=== Section Start ===
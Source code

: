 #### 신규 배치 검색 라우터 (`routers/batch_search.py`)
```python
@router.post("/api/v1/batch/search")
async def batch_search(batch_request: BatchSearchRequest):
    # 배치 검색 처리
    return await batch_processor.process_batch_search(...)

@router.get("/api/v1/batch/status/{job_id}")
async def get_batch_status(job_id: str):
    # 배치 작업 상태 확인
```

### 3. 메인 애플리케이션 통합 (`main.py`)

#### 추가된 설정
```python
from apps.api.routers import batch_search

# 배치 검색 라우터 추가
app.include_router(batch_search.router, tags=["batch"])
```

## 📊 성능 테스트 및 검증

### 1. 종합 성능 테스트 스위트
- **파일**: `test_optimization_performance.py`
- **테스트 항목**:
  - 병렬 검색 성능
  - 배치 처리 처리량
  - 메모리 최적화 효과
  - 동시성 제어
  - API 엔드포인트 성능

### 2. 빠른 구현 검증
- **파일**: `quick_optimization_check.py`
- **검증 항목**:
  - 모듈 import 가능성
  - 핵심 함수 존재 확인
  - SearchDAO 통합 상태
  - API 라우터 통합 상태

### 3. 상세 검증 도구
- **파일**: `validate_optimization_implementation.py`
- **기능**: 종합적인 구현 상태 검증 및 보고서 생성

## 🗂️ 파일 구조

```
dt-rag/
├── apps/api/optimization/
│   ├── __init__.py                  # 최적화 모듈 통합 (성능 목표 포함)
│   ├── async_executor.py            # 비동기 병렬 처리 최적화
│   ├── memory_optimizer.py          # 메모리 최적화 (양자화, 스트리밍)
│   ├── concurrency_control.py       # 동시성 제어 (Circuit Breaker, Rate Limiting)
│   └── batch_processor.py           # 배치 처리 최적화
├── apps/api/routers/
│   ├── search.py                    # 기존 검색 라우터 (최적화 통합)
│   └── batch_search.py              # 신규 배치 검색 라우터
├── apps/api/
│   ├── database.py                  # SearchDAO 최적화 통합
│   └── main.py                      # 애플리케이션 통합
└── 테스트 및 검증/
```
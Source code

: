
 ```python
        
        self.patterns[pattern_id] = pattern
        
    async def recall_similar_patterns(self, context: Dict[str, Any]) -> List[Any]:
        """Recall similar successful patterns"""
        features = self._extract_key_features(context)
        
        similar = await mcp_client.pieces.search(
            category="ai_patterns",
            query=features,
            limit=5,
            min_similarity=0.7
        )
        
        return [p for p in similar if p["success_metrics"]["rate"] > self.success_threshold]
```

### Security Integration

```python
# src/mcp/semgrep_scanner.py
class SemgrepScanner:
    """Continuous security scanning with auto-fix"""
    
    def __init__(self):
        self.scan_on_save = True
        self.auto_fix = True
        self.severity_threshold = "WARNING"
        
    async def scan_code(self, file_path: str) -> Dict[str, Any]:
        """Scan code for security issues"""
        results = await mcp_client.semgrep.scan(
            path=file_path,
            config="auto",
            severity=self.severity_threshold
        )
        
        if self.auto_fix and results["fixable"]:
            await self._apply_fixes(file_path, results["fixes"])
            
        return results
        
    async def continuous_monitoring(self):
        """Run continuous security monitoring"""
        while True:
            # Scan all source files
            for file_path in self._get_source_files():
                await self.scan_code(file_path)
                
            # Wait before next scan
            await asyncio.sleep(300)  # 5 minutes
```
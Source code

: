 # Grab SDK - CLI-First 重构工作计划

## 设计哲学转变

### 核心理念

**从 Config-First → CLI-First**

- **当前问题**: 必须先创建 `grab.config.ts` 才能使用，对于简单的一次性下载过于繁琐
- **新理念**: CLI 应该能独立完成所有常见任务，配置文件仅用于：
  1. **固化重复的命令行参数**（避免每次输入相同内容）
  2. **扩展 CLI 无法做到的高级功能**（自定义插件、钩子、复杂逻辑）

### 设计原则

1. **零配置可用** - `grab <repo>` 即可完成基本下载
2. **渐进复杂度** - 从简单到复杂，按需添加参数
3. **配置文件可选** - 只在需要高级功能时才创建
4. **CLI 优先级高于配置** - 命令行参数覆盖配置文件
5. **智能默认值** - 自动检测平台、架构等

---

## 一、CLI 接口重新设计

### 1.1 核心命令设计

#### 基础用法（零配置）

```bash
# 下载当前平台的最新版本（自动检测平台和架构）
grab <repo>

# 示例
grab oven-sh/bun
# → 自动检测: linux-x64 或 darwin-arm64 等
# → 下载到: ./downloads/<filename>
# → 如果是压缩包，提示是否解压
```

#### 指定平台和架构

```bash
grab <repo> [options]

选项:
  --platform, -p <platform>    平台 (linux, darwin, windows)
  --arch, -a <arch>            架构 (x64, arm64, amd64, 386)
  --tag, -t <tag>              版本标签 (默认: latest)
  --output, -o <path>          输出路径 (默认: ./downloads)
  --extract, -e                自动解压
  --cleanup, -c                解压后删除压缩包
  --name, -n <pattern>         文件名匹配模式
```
=== Section End ===
:: Required work ::
Search the data for "apps". Copy each line that has it.

:: Written answer ::
from apps.api.routers import batch_search
├── apps/api/optimization/
├── apps/api/routers/
├── apps/api/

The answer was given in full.